The traditional novella had a powerful influence on a variety of genres, especially the novel. Indeed, both the terms novel and novella come from the Italian word novella, which itself derives from the Latin novella narrātiō, meaning “new kind of story.” Several characters (e.g., the betrayed husband, the corrupt clergyman) and plots (e.g., adulterous plans foiled, wit’s triumph over force) of the traditional novella recur in novels by writers ranging from Henry Fielding, an eighteenth-century Englishman, to William Faulkner, a twentieth-century American, and beyond. Moreover, and more significantly, the novella’s use of the frame story showed that disparate but related stories could be unified into a larger structure, paving the way not only for the novel but also for the picaresque narrative, itself an important influence on the development of the novel. Use of the frame story also showed that narrators could be characters and vice versa, which contributed to the development of many features of the modern novel, including the first-person narrator and the unreliable narrator. The traditional novella also influenced narrative poetry (Geoffrey Chaucer’s Canterbury Tales [c. 1387] has been viewed as a series of novellas organized by a frame story about pilgrims on a pilgrimage) and drama (the plot of William Shakespeare’s All’s Well That Ends Well [1602—03], like that of other Renaissance plays, is derived from a tale in the Decameron).

Since the nineteenth century, the novella has thrived particularly in German literature, where its current form developed. Johann Wolfgang von Goethe, borrowing from the Italian, introduced the term Novelle in 1795, the year he wrote the first collection of German Novellen, Unterhaltungen deutscher Ausgewanderten (The Recreations of the German Immigrants). The collection includes seven stories linked by a frame story about a group of German refugees awaiting news of French army movements; typical of the traditional novella are the two stories told by a priest, one involving a man who is unexpectedly pursued by a married woman, and the other involving a man who unintentionally discovers how to open a secret compartment in his father’s desk. After Goethe, nineteenth- and early-twentieth-century writers working in German adapted the form to incorporate background information, descriptions of nature, and character development, elements largely absent from the traditional novella. These modifications gave rise to the modern understanding of novella as applicable to lengthy, descriptive, psychologically nuanced stories such as Thomas Mann’s Death in Venice (1912) and Franz Kafka’s The Metamorphosis (1915).

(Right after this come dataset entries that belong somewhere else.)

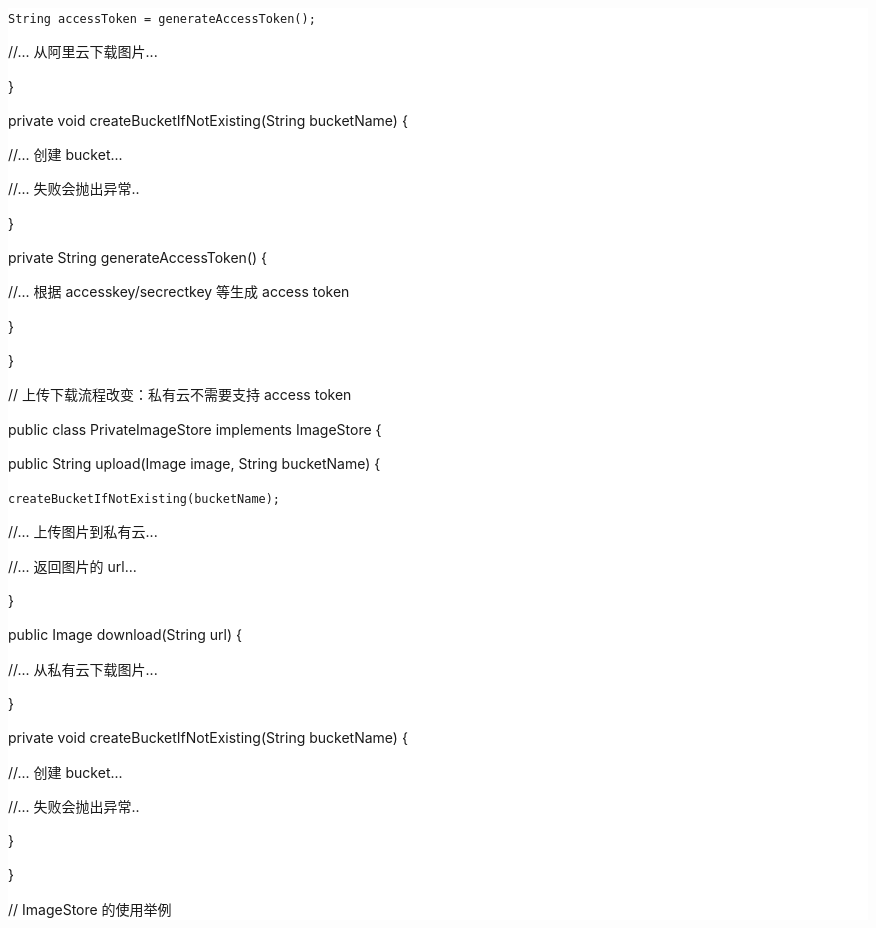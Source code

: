 
    String accessToken = generateAccessToken();


//... 从阿里云下载图片...

  }


  private void createBucketIfNotExisting(String bucketName) {


//... 创建 bucket...

//... 失败会抛出异常..

  }


  private String generateAccessToken() {


//... 根据 accesskey/secrectkey 等生成 access token

  }


}


// 上传下载流程改变：私有云不需要支持 access token

public class PrivateImageStore implements ImageStore  {


  public String upload(Image image, String bucketName) {


    createBucketIfNotExisting(bucketName);


//... 上传图片到私有云...

//... 返回图片的 url...

  }


  public Image download(String url) {


//... 从私有云下载图片...

  }


  private void createBucketIfNotExisting(String bucketName) {


//... 创建 bucket...

//... 失败会抛出异常..

  }


}


// ImageStore 的使用举例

The novella, however, has by no means been an exclusively German form since the advent of the nineteenth century. Examples from other literary traditions include French writer George Sand’s (Amandine Aurore Lucie Dupin) Marianne (1876); Notes from the Underground (1866) and The Death of Ivan Ilyich (1886), Russian novellas written by Fyodor Dostoyevsky and Leo Tolstoi, respectively; Crónica de una muerte anunciada (Chronicle of a Death Foretold) (1981) and Amirbar (1990), by Colombian authors Gabriel García Márquez and Álvaro Mutis, respectively; and Japanese writer Yoko Ogawa’s The Diving Pool: Three Novellas (1990—91). English-language examples, some of which contain elements of the traditional novella, include Henry James’s The Turn of the Screw (1898) and Joseph Conrad’s Heart of Darkness (1899), which make use of a frame story; Edith Wharton’s Ethan Frome (1911), which addresses the theme of illicit temptation; Nella Larsen’s Passing (1929); and Ernest Hemingway’s The Old Man and the Sea (1952), which involves resolution of a single and simple plot conflict. More recent examples of the novella in English include Mark Helprin’s Ellis Island (1981), A. S. Byatt’s Angels and Insects: Two Novellas (1992), David Leavitt’s Arkansas: Three Novellas (1998), Claire Messud’s The Hunters: Two Novellas (2001), Neil Gaiman’s Coraline (2003), Carissa Halston’s The Mere Weight of Words (2008), and Paul Torday’s Breakfast at the Hotel Déjà vu (2011).